Transcribe the data below verbatim from the line with "Solutions | Passed | 0.0 | 0.50 |" to the line with "Video | Passed | 0.0 | 0.25 |". Include both of those lines.

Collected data
╭──

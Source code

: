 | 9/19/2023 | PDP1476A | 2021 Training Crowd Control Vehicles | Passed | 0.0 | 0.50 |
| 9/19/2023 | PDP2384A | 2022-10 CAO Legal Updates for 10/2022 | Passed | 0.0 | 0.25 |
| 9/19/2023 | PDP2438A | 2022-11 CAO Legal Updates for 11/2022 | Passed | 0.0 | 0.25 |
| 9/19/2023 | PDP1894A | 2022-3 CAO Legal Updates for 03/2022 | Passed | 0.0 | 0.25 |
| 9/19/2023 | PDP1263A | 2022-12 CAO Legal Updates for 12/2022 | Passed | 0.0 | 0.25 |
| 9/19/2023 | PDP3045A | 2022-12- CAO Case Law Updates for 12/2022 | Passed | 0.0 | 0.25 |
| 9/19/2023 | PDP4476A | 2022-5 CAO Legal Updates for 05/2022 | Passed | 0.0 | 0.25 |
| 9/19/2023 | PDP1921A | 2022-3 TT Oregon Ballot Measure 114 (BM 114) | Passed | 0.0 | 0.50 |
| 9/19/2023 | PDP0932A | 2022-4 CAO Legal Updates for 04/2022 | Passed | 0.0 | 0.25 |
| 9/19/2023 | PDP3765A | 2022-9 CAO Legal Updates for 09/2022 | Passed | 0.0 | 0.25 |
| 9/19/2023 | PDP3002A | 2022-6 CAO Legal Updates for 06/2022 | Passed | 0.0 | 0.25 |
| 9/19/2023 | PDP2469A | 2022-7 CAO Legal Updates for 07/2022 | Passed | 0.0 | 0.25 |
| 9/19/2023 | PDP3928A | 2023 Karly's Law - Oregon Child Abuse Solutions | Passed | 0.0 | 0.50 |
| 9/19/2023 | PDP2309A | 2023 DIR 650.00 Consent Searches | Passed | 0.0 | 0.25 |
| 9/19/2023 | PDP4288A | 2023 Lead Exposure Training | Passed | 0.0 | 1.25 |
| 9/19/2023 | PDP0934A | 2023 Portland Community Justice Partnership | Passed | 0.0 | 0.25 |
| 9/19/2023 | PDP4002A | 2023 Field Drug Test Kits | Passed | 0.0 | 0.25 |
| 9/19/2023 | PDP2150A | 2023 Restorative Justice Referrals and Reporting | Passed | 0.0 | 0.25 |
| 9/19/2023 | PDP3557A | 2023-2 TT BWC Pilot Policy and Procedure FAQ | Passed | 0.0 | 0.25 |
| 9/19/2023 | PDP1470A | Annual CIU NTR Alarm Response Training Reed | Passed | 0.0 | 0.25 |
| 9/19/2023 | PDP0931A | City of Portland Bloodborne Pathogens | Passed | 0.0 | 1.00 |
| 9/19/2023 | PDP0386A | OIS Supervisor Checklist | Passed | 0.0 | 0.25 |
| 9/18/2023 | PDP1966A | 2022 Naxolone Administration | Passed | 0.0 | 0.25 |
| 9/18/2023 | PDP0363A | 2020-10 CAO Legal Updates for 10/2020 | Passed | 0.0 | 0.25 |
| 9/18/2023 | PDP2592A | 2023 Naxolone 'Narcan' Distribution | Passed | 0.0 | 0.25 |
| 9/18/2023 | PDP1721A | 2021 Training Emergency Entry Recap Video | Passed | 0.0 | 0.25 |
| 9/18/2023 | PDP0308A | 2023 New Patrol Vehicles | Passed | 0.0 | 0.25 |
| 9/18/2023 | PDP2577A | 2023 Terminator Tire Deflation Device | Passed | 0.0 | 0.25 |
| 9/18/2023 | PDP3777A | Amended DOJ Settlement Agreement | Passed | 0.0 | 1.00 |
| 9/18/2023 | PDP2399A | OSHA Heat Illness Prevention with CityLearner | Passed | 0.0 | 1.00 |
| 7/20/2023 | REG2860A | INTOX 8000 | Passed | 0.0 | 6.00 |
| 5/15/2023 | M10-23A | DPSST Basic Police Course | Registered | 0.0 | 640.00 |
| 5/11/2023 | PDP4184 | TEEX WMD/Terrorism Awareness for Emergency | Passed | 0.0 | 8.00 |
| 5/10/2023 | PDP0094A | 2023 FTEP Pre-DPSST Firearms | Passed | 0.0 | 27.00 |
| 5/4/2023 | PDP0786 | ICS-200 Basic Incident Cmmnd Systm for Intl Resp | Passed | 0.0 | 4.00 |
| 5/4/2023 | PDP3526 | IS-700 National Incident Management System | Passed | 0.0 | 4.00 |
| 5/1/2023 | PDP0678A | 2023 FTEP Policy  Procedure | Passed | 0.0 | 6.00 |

╰──

=== YOUR SOLUTION ===
| 9/19/2023 | PDP3928A | 2023 Karly's Law - Oregon Child Abuse Solutions | Passed | 0.0 | 0.50 |
| 9/19/2023 | PDP2309A | 2023 DIR 650.00 Consent Searches | Passed | 0.0 | 0.25 |
| 9/19/2023 | PDP4288A | 2023 Lead Exposure Training | Passed | 0.0 | 1.25 |
| 9/19/2023 | PDP0934A | 2023 Portland Community Justice Partnership | Passed | 0.0 | 0.25 |
| 9/19/2023 | PDP4002A | 2023 Field Drug Test Kits | Passed | 0.0 | 0.25 |
| 9/19/2023 | PDP2150A | 2023 Restorative Justice Referrals and Reporting | Passed | 0.0 | 0.25 |
| 9/19/2023 | PDP3557A | 2023-2 TT BWC Pilot Policy and Procedure FAQ | Passed | 0.0 | 0.25 |
| 9/19/2023 | PDP1470A | Annual CIU NTR Alarm Response Training Reed | Passed | 0.0 | 0.25 |
| 9/19/2023 | PDP0931A | City of Portland Bloodborne Pathogens | Passed | 0.0 | 1.00 |
| 9/19/2023 | PDP0386A | OIS Supervisor Checklist | Passed | 0.0 | 0.25 |
| 9/18/2023 | PDP1966A | 2022 Naxolone Administration | Passed | 0.0 | 0.25 |
| 9/18/2023 | PDP0363A | 2020-10 CAO Legal Updates for 10/2020 | Passed | 0.0 | 0.25 |
| 9/18/2023 | PDP2592A | 2023 Naxolone 'Narcan' Distribution | Passed | 0.0 | 0.25 |
| 9/18/2023 | PDP1721A | 2021 Training Emergency Entry Recap Video | Passed | 0.0 | 0.25 |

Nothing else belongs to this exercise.